# What to work on:
Where the records hold the string "http", show the whole line it sits on.

★ ★ ★ ★ ★ ★ ★

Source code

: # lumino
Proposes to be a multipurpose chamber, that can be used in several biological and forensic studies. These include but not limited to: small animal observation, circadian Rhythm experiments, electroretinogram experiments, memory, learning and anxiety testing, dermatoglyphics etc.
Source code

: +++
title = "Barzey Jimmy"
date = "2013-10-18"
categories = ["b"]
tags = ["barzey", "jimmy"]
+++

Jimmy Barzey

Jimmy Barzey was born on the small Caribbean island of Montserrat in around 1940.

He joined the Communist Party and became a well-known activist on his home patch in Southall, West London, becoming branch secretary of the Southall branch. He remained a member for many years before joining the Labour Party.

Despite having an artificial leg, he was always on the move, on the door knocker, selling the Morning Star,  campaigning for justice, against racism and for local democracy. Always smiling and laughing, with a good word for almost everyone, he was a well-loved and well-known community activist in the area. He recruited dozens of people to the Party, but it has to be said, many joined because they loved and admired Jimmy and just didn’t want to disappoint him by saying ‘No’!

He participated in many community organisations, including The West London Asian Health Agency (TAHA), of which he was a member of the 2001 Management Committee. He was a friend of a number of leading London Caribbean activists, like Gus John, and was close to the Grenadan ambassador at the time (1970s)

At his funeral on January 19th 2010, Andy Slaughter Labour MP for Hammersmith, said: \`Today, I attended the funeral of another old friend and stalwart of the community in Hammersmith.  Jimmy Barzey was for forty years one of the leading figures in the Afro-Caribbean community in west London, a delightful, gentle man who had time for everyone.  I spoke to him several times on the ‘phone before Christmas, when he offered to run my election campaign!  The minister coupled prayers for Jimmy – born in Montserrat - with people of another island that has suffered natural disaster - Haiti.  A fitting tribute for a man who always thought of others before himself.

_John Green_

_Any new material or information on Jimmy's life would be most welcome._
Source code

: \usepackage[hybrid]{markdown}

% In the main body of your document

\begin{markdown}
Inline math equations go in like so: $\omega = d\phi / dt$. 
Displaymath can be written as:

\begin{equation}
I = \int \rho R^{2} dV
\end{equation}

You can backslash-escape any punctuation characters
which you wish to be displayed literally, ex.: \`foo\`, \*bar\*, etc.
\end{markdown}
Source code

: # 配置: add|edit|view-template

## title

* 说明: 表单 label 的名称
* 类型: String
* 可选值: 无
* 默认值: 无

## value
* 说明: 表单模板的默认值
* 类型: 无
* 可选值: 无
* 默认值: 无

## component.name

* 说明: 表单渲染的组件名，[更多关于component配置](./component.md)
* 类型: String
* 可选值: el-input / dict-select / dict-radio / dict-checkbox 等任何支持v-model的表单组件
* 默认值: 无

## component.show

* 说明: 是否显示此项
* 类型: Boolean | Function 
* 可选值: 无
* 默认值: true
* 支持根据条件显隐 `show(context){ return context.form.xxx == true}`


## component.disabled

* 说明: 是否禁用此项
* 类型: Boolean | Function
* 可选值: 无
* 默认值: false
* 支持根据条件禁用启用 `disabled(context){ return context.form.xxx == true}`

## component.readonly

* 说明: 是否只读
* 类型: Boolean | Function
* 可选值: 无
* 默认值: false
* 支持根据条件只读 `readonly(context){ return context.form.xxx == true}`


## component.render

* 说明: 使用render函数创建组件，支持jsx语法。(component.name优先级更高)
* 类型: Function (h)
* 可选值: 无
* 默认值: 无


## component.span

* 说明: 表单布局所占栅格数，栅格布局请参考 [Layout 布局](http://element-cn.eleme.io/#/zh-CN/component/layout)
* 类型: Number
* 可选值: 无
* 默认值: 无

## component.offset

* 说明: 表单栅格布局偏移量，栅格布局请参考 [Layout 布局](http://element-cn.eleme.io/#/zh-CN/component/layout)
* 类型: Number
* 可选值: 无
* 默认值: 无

★ ★ ★ ★ ★ ★ ★

# Expected output:
* 说明: 表单布局所占栅格数，栅格布局请参考 [Layout 布局](http://element-cn.eleme.io/#/zh-CN/component/layout)
* 说明: 表单栅格布局偏移量，栅格布局请参考 [Layout 布局](http://element-cn.eleme.io/#/zh-CN/component/layout)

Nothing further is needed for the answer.